▸ **Rendered images with source text**:

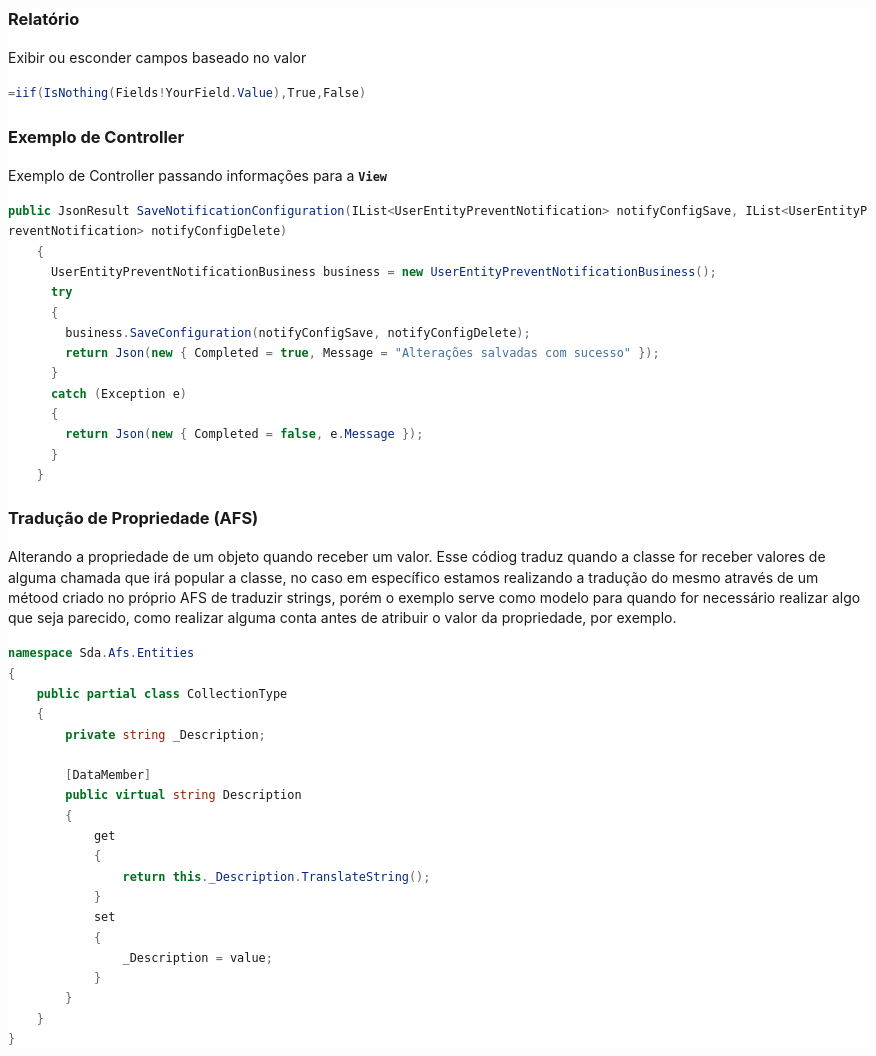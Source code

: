 ### Relatório

Exibir ou esconder campos baseado no valor

```csharp
=iif(IsNothing(Fields!YourField.Value),True,False)
```

### **Exemplo de Controller**

Exemplo de Controller passando informações para a **`View`**

```csharp
public JsonResult SaveNotificationConfiguration(IList<UserEntityPreventNotification> notifyConfigSave, IList<UserEntityPreventNotification> notifyConfigDelete)
    {
      UserEntityPreventNotificationBusiness business = new UserEntityPreventNotificationBusiness();
      try
      {
        business.SaveConfiguration(notifyConfigSave, notifyConfigDelete);
        return Json(new { Completed = true, Message = "Alterações salvadas com sucesso" });
      }
      catch (Exception e)
      {
        return Json(new { Completed = false, e.Message });
      }
    }
```

### Tradução de Propriedade \(AFS\)

Alterando a propriedade de um objeto quando receber um valor. Esse códiog traduz quando a classe for receber valores de alguma chamada que irá popular a classe, no caso em específico estamos realizando a tradução do mesmo através de um métood criado no próprio AFS de traduzir strings, porém o exemplo serve como modelo para quando for necessário realizar algo que seja parecido, como realizar alguma conta antes de atribuir o valor da propriedade, por exemplo.

```csharp
namespace Sda.Afs.Entities
{
    public partial class CollectionType
    {
        private string _Description;

        [DataMember]
        public virtual string Description
        {
            get
            {
                return this._Description.TranslateString();
            }
            set
            {
                _Description = value;
            }
        }
    }
}
```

▸ **EXERCISE BRIEF**: Among the entries, copy every line containing the word "notifyConfigDelete".

▸ **OUTPUT FOR THIS TASK**:
public JsonResult SaveNotificationConfiguration(IList<UserEntityPreventNotification> notifyConfigSave, IList<UserEntityPreventNotification> notifyConfigDelete)
        business.SaveConfiguration(notifyConfigSave, notifyConfigDelete);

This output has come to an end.